- Born: 23 June 1891 Bendigo, Victoria
- Died: 19 December 1964 (aged 73) East Melbourne, Victoria
- Allegiance: Australia
- Branch: Australian Imperial Force
- Service years: 1914–1919
- Rank: Captain
- Unit: 7th Battalion (1915)
- Conflicts: First World War Gallipoli campaign Battle of Lone Pine; ; ;
- Awards: Knight Bachelor Companion of the Order of St Michael and St George
- Other work: National President, Returned Sailors' Soldiers' and Airmens' Imperial League of Australia (1919–46)

= Gilbert Dyett =

Australian soldier

Sir Gilbert Joseph Cullen Dyett, (23 June 1891 – 19 December 1964) was an Australian soldier, veterans' rights activist and National President of the Returned Sailors' Soldiers' and Airmens' Imperial League of Australia (RSSAILA; 1919–46), forerunner of the present Returned and Services League of Australia. He was succeeded as National President of the RSSAILA by Eric Millhouse.
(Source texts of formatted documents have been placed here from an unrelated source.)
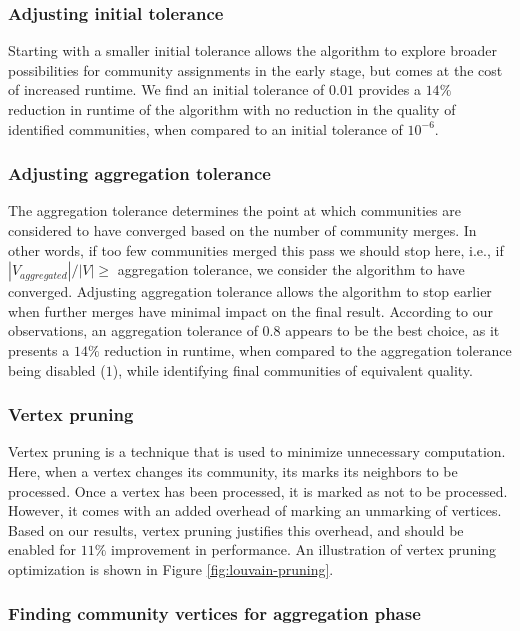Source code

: \subsubsection{Adjusting initial tolerance}

Starting with a smaller initial tolerance allows the algorithm to explore broader possibilities for community assignments in the early stage, but comes at the cost of increased runtime. We find an initial tolerance of $0.01$ provides a $14\%$ reduction in runtime of the algorithm with no reduction in the quality of identified communities, when compared to an initial tolerance of $10^{-6}$.


\subsubsection{Adjusting aggregation tolerance}

The aggregation tolerance determines the point at which communities are considered to have converged based on the number of community merges. In other words, if too few communities merged this pass we should stop here, i.e., if $|V_{aggregated}|/|V| \geq$ aggregation tolerance, we consider the algorithm to have converged. Adjusting aggregation tolerance allows the algorithm to stop earlier when further merges have minimal impact on the final result. According to our observations, an aggregation tolerance of $0.8$ appears to be the best choice, as it presents a $14\%$ reduction in runtime, when compared to the aggregation tolerance being disabled ($1$), while identifying final communities of equivalent quality.


\subsubsection{Vertex pruning}

Vertex pruning is a technique that is used to minimize unnecessary computation. Here, when a vertex changes its community, its marks its neighbors to be processed. Once a vertex has been processed, it is marked as not to be processed. However, it comes with an added overhead of marking an unmarking of vertices. Based on our results, vertex pruning justifies this overhead, and should be enabled for $11\%$ improvement in performance. An illustration of vertex pruning optimization is shown in Figure \ref{fig:louvain-pruning}.




\subsubsection{Finding community vertices for aggregation phase}

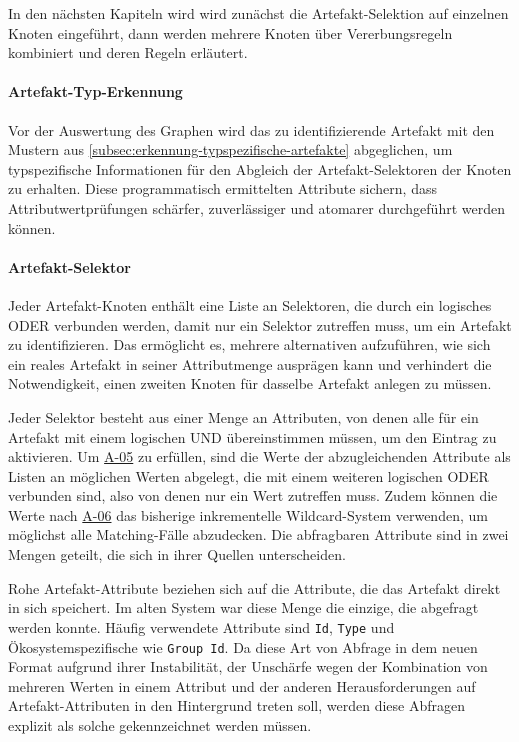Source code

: In den nächsten Kapiteln wird wird zunächst die Artefakt-Selektion auf einzelnen Knoten eingeführt, dann werden mehrere Knoten über Vererbungsregeln kombiniert und deren Regeln erläutert.

\paragraph{Artefakt-Typ-Erkennung}

Vor der Auswertung des Graphen wird das zu identifizierende Artefakt mit den Mustern aus \autoref{subsec:erkennung-typspezifische-artefakte} abgeglichen, um typspezifische Informationen für den Abgleich der Artefakt-Selektoren der Knoten zu erhalten.
Diese programmatisch ermittelten Attribute sichern, dass Attributwertprüfungen schärfer, zuverlässiger und atomarer durchgeführt werden können.

\paragraph{Artefakt-Selektor}

Jeder Artefakt-Knoten enthält eine Liste an Selektoren, die durch ein logisches ODER verbunden werden, damit nur ein Selektor zutreffen muss, um ein Artefakt zu identifizieren.
Das ermöglicht es, mehrere alternativen aufzuführen, wie sich ein reales Artefakt in seiner Attributmenge ausprägen kann und verhindert die Notwendigkeit, einen zweiten Knoten für dasselbe Artefakt anlegen zu müssen.

Jeder Selektor besteht aus einer Menge an Attributen, von denen alle für ein Artefakt mit einem logischen UND übereinstimmen müssen, um den Eintrag zu aktivieren.
Um \hyperref[subsec:req-multiple-attribute-values]{A-05} zu erfüllen, sind die Werte der abzugleichenden Attribute als Listen an möglichen Werten abgelegt, die mit einem weiteren logischen ODER verbunden sind, also von denen nur ein Wert zutreffen muss.
Zudem können die Werte nach \hyperref[subsec:req-regex-support]{A-06} das bisherige inkrementelle Wildcard-System verwenden, um möglichst alle Matching-Fälle abzudecken.
Die abfragbaren Attribute sind in zwei Mengen geteilt, die sich in ihrer Quellen unterscheiden.

Rohe Artefakt-Attribute beziehen sich auf die Attribute, die das Artefakt direkt in sich speichert.
Im alten System war diese Menge die einzige, die abgefragt werden konnte.
Häufig verwendete Attribute sind \texttt{Id}, \texttt{Type} und Ökosystemspezifische wie \texttt{Group Id}.
Da diese Art von Abfrage in dem neuen Format aufgrund ihrer Instabilität, der Unschärfe wegen der Kombination von mehreren Werten in einem Attribut und der anderen Herausforderungen auf Artefakt-Attributen in den Hintergrund treten soll, werden diese Abfragen explizit als solche gekennzeichnet werden müssen.

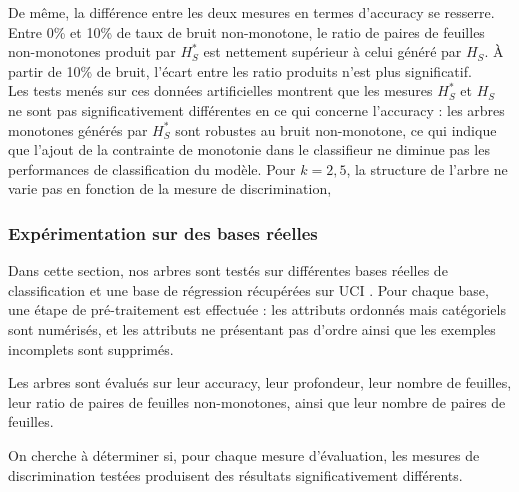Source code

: \documentclass[a4paper]{article}
\begin{document}
De même, la différence entre les deux mesures en termes d'accuracy se resserre.
Entre 0\% et 10\% de taux de bruit non-monotone, le ratio de paires de feuilles
non-monotones produit par $H^*_S$ est nettement supérieur à celui généré par
$H_S$. À partir de 10\% de bruit, l'écart entre les ratio produits n'est plus
significatif. \\

Les tests menés sur ces données artificielles montrent que les mesures $H^*_S$
et $H_S$ ne sont pas significativement différentes en ce qui concerne l'accuracy
: les arbres monotones générés par $H^*_S$ sont robustes au bruit non-monotone,
ce qui indique que l'ajout de la contrainte de monotonie dans le classifieur ne
diminue pas les performances de classification du modèle. Pour $k=2,5$, la
structure de l'arbre ne varie pas en fonction de la mesure de discrimination, 

\subsubsection{Expérimentation sur des bases réelles}

Dans cette section, nos arbres sont testés sur différentes bases réelles de
classification et une base de régression récupérées sur UCI \cite{uci}. Pour
chaque base, une étape de pré-traitement est effectuée : les attributs ordonnés
mais catégoriels sont numérisés, et les attributs ne présentant pas d'ordre
ainsi que les exemples incomplets sont supprimés.

Les arbres sont évalués sur leur accuracy, leur profondeur, leur nombre de
feuilles, leur ratio de paires de feuilles non-monotones, ainsi que leur nombre
de paires de feuilles.

On cherche à déterminer si, pour chaque mesure d'évaluation, les mesures de
discrimination testées produisent des résultats significativement différents. \\

\begin{table}
\caption{Description des bases de classification}
\label{tab:descr-classification}
\end{table}
\end{document}
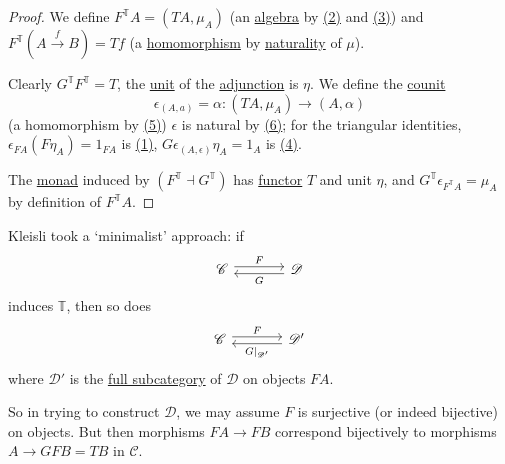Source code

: \documentclass{article}
\let\to\longrightarrow
\begin{document}
\begin{proof}
  We define $F^\mathbb{T} A = (TA, \mu_A)$ (an \hyperlink{def:em}{algebra} by \hyperlink{eq:monad2}{(2)} and \hyperlink{eq:monad3}{(3)}) and $F^\mathbb{T}(A \overset{f}\to B) = Tf$ (a \hyperlink{def:em}{homomorphism} by \hyperlink{def:nattrans}{naturality} of $\mu$).

  Clearly $G^\mathbb{T} F^\mathbb{T} = T$, the \hyperlink{def:unit}{unit} of the \hyperlink{def:adj}{adjunction} is $\eta$.
  We define the \hyperlink{def:counit}{counit}
  \begin{equation*}\epsilon_{(A,a)} = \alpha: (TA, \mu_A) \to (A, \alpha)\end{equation*}
  (a homomorphism by \hyperlink{eq:em5}{(5)})
  $\epsilon$ is natural by \hyperlink{eq:em6}{(6)}; for the triangular identities, $\epsilon_{FA} (F \eta_A) = 1_{FA}$ is \hyperlink{eq:monad1}{(1)}, $G \epsilon_{(A,\epsilon)} \eta_A = 1_A$ is \hyperlink{eq:em4}{(4)}.

  The \hyperlink{def:monad}{monad} induced by $(F^\mathbb{T} \dashv G^\mathbb{T})$ has \hyperlink{def:funct}{functor} $T$ and unit $\eta$, and $G^\mathbb{T} \epsilon_{F^\mathbb{T} A} = \mu_A$ by definition of $F^\mathbb{T} A$.
\end{proof}

Kleisli took a `minimalist' approach: if
\begin{equation*}
  \begin{tikzcd}[column sep=large]
    \mathscr{C} \rar[shift left]{F} & \mathscr{D} \lar[shift left]{G}
  \end{tikzcd}
\end{equation*}
induces $\mathbb{T}$, then so does
\begin{equation*}
  \begin{tikzcd}[column sep=large]
    \mathscr{C} \rar[shift left]{F} & \mathscr{D}' \lar[shift left]{G|_{\mathscr{D}'}}
  \end{tikzcd}
\end{equation*}
where $\mathscr{D}'$ is the \hyperlink{def:fulls}{full subcategory} of $\mathscr{D}$ on objects $FA$.

So in trying to construct $\mathscr{D}$, we may assume $F$ is surjective (or indeed bijective) on objects.
But then morphisms $FA \to FB$ correspond bijectively to morphisms $A \to GFB = TB$ in $\mathscr{C}$.
\end{document}
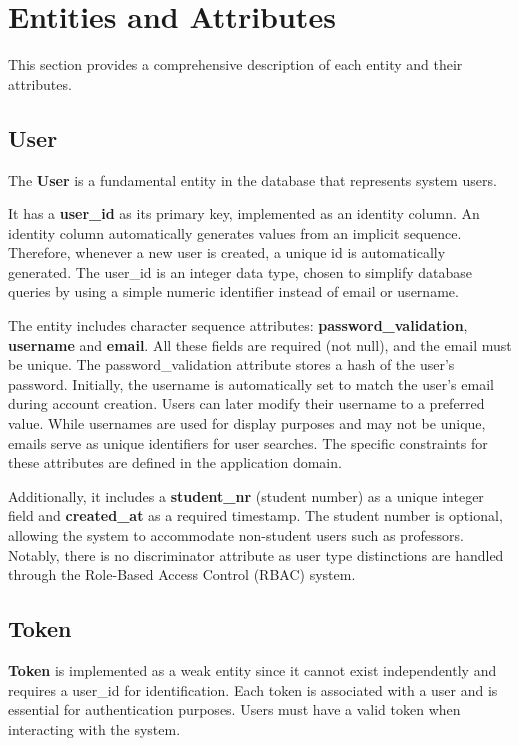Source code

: \documentclass[a4paper,twoside,11pt]{article}
\begin{document}
\section{Entities and Attributes}
This section provides a comprehensive description of each entity and their attributes.
\subsection{User}
The \textbf{User} is a fundamental entity in the database that represents system users.

It has a \textbf{user\_id} as its primary key, implemented as an identity column. An identity column automatically generates values from an implicit sequence.
Therefore, whenever a new user is created, a unique id is automatically generated. The user\_id is an integer data type, chosen to simplify database queries by using a simple numeric identifier instead of email or username.

The entity includes character sequence attributes: \textbf{password\_validation}, \textbf{username} and \textbf{email}. All these fields are required (not null), and the email must be unique. The password\_validation attribute stores a hash of the user's password.
Initially, the username is automatically set to match the user's email during account creation. Users can later modify their username to a preferred value. While usernames are used for display purposes and may not be unique, emails serve as unique identifiers for user searches. The specific constraints for these attributes are defined in the application domain.

Additionally, it includes a \textbf{student\_nr} (student number) as a unique integer field and \textbf{created\_at} as a required timestamp.
The student number is optional, allowing the system to accommodate non-student users such as professors. Notably, there is no discriminator attribute as user type distinctions are handled through the Role-Based Access Control (RBAC) system.

\subsection{Token}
\textbf{Token} is implemented as a weak entity since it cannot exist independently and requires a user\_id for identification. Each token is associated with a user and is essential for authentication purposes. Users must have a valid token when interacting with the system.
\end{document}
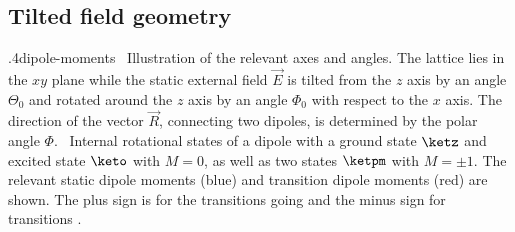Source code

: \subsection{Tilted field geometry}
{.4}{dipole-moments}{ }
{\sfA~Illustration of the relevant axes and angles. The lattice lies in the $xy$ plane while the static external field $\vec{E}$ is tilted from the $z$ axis by an angle $\Theta_0$ and rotated around the $z$ axis by an angle $\Phi_0$ with respect to the $x$ axis. The direction of the vector $\vec{R}$, connecting two dipoles, is determined by the polar angle $\Phi$.
\sfB~Internal rotational states of a dipole with a ground state $\ketz$ and excited state $\keto$ with $M=0$, as well as two states $\ketpm$ with $M=\pm 1$. The relevant static dipole moments (blue) and transition dipole moments (red) are shown. The plus sign is for the transitions going  and the minus sign for transitions .}


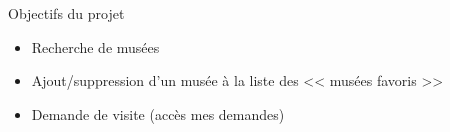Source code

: \FlorentSpeak
\begin{frame}{Objectifs du projet} %
	\begin{itemize}
		\item Recherche de musées
		\vfill
		\item Ajout/suppression d'un musée à la liste des << musées favoris >>
		\vfill
		\item Demande de visite (accès mes demandes)
	\end{itemize}	
\end{frame}

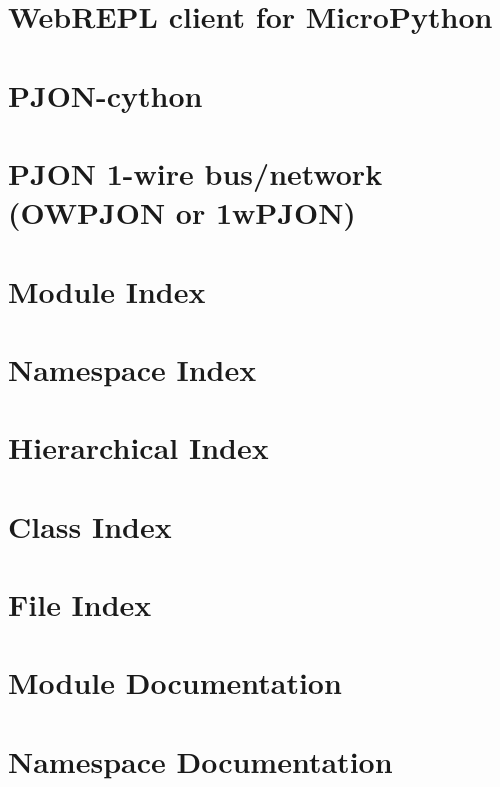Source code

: \documentclass[twoside]{book}
\begin{document}
\chapter{Web\-R\-E\-P\-L client for Micro\-Python}
\label{md_micpy_webrepl-master_README}
\hypertarget{md_micpy_webrepl-master_README}{}

\chapter{P\-J\-O\-N-\/cython}
\label{md_OWPJON_PJON-cython_README}
\hypertarget{md_OWPJON_PJON-cython_README}{}

\chapter{P\-J\-O\-N 1-\/wire bus/network (O\-W\-P\-J\-O\-N or 1w\-P\-J\-O\-N)}
\label{md_OWPJON_README}
\hypertarget{md_OWPJON_README}{}

\chapter{Module Index}

\chapter{Namespace Index}

\chapter{Hierarchical Index}

\chapter{Class Index}

\chapter{File Index}

\chapter{Module Documentation}

\chapter{Namespace Documentation}






























\end{document}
A First World War veteran of the Gallipoli campaign, Dyett also served as Dominion President of the British Empire Services League from 1921 to 1946, and was secretary of the Victorian Trotting and Racing Association for 30 years, from 1919 to 1949. He was appointed a Companion of the Order of St Michael and St George in 1927, and was made Knight Bachelor in 1934.

Dyett died in 1964, aged 73, following a long illness.

In 2003, a display on Dyett was created for the Eternity Hall at the National Museum of Australia. A collection of Dyett's memorabilia was unveiled in 2006 by Dyett's nephew at a dinner to celebrate the 90th anniversary of the founding of the Bendigo and District branch of the Returned Services League. The collection, normally housed in a vault, includes war medals and photographs, as well as Dyett's writings.